Now imagine a distributed virtual operations center.
The same data needs of scores of applications could easily overload any one computer or network. It would be ridiculous to ask each user to turn on and off the various applications as some tense and costly situation evolves. Here’s our first trick. Teleplace does not ask each user to watch the same huge screen showing all the possible applications. Just like the physical operations center, the virtual space has clusters of specialty displays in various locations, and each user looks toward one of these, or stands back to see a group of two or more. Some users look only at the big board. For each user, Teleplace displays only the part of the scene that the user is looking at. When the user moves to some other position with a different point of view, Teleplace renders that new viewpoint. In our implementation, each user automatically subscribes to the data feed for each application in the space, but it automatically and instantly pauses and resumes their own feed as the app falls outside or inside of the user’s viewing frustrum. We run the application (e.g., on a server) as long as anyone is subscribed: in application time, it runs constantly. But the subscribers start and stop time for their view of the data: we pump data to a subscriber only when that subscriber is not paused. The user walks around – either by moving his avatar like a game or by clicking on predefined locations – and the system delivers only the traffic that is actually needed for that location.

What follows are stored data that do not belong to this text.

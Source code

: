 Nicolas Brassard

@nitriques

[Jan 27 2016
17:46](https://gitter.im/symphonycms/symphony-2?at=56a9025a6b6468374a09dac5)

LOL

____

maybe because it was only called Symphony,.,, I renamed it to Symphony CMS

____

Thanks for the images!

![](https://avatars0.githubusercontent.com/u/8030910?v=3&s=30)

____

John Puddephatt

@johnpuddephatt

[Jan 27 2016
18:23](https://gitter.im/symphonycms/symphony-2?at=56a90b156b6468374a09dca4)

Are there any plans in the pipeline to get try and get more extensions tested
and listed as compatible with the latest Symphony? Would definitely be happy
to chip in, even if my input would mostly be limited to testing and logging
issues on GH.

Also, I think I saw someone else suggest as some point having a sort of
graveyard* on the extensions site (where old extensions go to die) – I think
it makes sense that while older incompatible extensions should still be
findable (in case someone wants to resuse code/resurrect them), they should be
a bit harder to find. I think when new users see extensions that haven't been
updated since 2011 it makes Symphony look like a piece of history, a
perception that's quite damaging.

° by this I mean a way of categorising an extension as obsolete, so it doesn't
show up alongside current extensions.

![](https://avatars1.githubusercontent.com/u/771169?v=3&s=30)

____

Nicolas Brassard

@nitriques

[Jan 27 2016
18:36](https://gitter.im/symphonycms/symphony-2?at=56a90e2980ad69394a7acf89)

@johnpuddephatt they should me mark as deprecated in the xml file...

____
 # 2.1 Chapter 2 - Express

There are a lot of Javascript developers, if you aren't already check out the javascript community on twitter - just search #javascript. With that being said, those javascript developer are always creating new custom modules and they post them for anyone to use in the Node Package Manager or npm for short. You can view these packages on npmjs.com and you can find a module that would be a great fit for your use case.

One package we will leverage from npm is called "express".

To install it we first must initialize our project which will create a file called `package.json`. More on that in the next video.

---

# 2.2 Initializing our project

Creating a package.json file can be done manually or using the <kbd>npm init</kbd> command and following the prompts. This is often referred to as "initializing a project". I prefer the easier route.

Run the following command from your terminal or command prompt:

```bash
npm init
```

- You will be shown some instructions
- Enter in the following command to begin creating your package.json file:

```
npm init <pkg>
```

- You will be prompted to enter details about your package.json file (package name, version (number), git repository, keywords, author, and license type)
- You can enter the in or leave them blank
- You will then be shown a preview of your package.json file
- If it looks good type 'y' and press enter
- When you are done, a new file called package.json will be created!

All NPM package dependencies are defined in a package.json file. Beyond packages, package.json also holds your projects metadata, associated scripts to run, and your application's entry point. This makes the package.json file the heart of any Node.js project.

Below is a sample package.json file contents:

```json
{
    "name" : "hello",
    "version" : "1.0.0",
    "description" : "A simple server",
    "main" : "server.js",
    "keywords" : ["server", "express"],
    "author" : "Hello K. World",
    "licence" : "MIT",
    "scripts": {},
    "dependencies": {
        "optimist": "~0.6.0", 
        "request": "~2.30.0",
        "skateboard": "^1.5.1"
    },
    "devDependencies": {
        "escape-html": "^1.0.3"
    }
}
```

There’s something very subtle here: the applications were not written to be in a three dimensional operations center. They were not meant to be shared among many users, or to be started and stopped by an ever-changing subset of those users. To do so would have made writing them hopelessly complex, and combining them into one working system would have been a nightmare if different programmers had taken different approaches. There are network systems to share such apps, such as VNC and RDP, and Teleplace makes use of them, but these do not have provisions for starting and stopping based on what is being rendered within an individual user’s 3D viewing frustrum. The network protocols do not have the full context to do it all. The individual applications do not have the full context do it all. Only the full application environment – the virtual operations center in Teleplace – has enough information to seamlessly pause and resume everything by something as simple as which way a given user is facing.

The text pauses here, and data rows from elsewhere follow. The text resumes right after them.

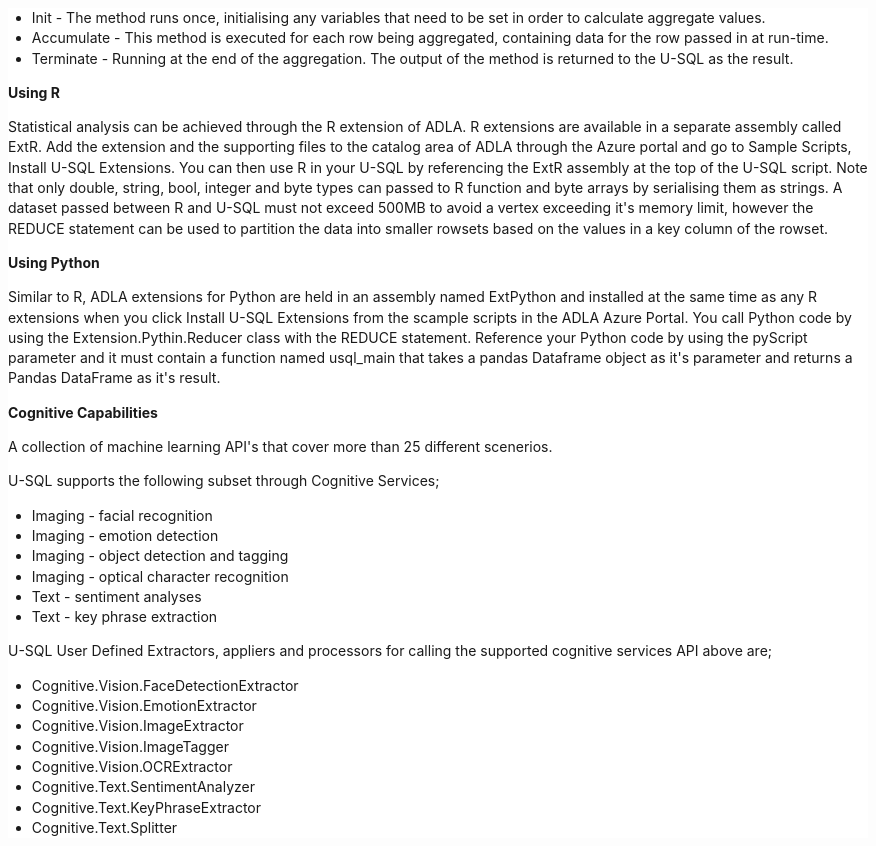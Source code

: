 <ul>
	<li>Init - The method runs once, initialising any variables that need to be set in order to calculate aggregate values.</li>
	<li>Accumulate - This method is executed for each row being aggregated, containing data for the row passed in at run-time.</li>
	<li>Terminate - Running at the end of the aggregation. The output of the method is returned to the U-SQL as the result.</li>
</ul>

<p><strong>Using R</strong></p>

<p>Statistical analysis can be achieved through the R extension of ADLA. R extensions are available in a separate assembly called ExtR. Add the extension and the supporting files to the catalog area of ADLA through the Azure portal and go to Sample Scripts, Install U-SQL Extensions. You can then use R in your U-SQL by referencing the ExtR assembly at the top of the U-SQL script. Note that only double, string, bool, integer and byte types can passed to R function and byte arrays by serialising them as strings. A dataset passed between R and U-SQL must not exceed 500MB to avoid a vertex exceeding it&#39;s memory limit, however the REDUCE statement can be used to partition the data into smaller rowsets based on the values in a key column of the rowset.</p>

<p><strong>Using Python</strong></p>

<p>Similar to R, ADLA extensions for Python are held in an assembly named ExtPython and&nbsp;installed at the same time as any R extensions when you click Install U-SQL Extensions from the scample scripts in the ADLA Azure Portal. You call Python code by using the Extension.Pythin.Reducer class with the REDUCE statement. Reference your Python code by using the pyScript parameter and it must contain a function named usql_main that takes a pandas Dataframe object as it&#39;s parameter and returns a Pandas DataFrame as it&#39;s result.</p>

<p><strong>Cognitive Capabilities</strong></p>

<p>A collection of machine learning API&#39;s that cover more than 25 different scenerios.</p>

<p>U-SQL supports the following subset through Cognitive Services;</p>

<ul>
	<li>Imaging - facial recognition</li>
	<li>Imaging - emotion detection</li>
	<li>Imaging - object detection and tagging</li>
	<li>Imaging - optical character recognition</li>
	<li>Text - sentiment analyses</li>
	<li>Text - key phrase extraction</li>
</ul>

<p>U-SQL User Defined Extractors, appliers and processors for calling the supported cognitive services API above are;</p>

<ul>
	<li>Cognitive.Vision.FaceDetectionExtractor</li>
	<li>Cognitive.Vision.EmotionExtractor</li>
	<li>Cognitive.Vision.ImageExtractor</li>
	<li>Cognitive.Vision.ImageTagger</li>
	<li>Cognitive.Vision.OCRExtractor</li>
	<li>Cognitive.Text.SentimentAnalyzer</li>
	<li>Cognitive.Text.KeyPhraseExtractor</li>
	<li>Cognitive.Text.Splitter</li>
</ul>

To more fully exploit this kind of magic, we try to break things into smaller pieces and let the overall Teleplace environment recombine them appropriately. Consider a movie playing on one of these display panels. A user may want to look away at something else and so no longer needs to get the video feed, but they still want the audio to continue. However, if the user walks over to a conference area, they no longer want the sound from the outside movie. Simply embedding a conventional movie player into the scene would not achieve that. Instead, we have to break the video and audio parts into separate feeds. Like the app and display protocols above, a simple video player just doesn’t have enough context to know when to pause or resume the audio separately from the video. The full Teleplace environment does.
Pausing and resuming data streams saves a lot of network and computer power, but even if it reduces such loads to a tenth, a naive implementation is still not going to be able to handle everything in our operations center or even simpler conference room scenarios. We know, because we tried. Our solution is based on starting and stopping the flow of data at a finer scale. One part of this is to stop and start dynamically based on the overall latency of the system. We have been doing this for Webcam framerates and the resolution of mouse movement updates since the first versions of the system. Key to this is that we are looking at overall latency from all traffic, and not just Webcam or mouse movement traffic.
We also interleave data in a special way. For example, audio must be sent in short bursts of data, because if we buffer too much, there will be delays in the conversation. But with very little buffering, we have no slack for transient network delays. It drives people absolutely nuts if they are listening to someone talk and then there’s a little gap or stutter in their voice while the network does a hiccup. There are techniques for alleviating this, such as dynamic jitter buffers that build up a longer time delay when the network is bad, yet deliver sound more immediately when we can get away with it during those times that the network speed doesn’t vary much. Teleplaces does that. But no matter how much you buffer, you can always get caught with no audio data to play. You can extrapolate the last sound a bit to stretch out the utterance, and if this is short enough and infrequent enough, it works pretty well. We do that, too.If audio is all you are doing, you can use protocols like UDP that may fill your pipe better. The problem, though, comes when we are also doing other things. Video, for example, is encoded in big image frames called keyframes, with smaller difference frames in between. Transmitting a keyframe is much like transmitting a JPEG image. We do not want people to have to wait for the next tiny bit of audio while waiting for a large keyframe image to download. Some streaming video implementations shift to a different image quality to meet changing network conditions, but that is not acceptable for people doing high-resolution work, and it doesn’t solve the problem of avoiding audio glitches. It actually makes the glitches worse as the system switches resolution. Real office networks have terrible variations. Wifi is worse. Mobile networks are still worse. How can we possibly deal with that?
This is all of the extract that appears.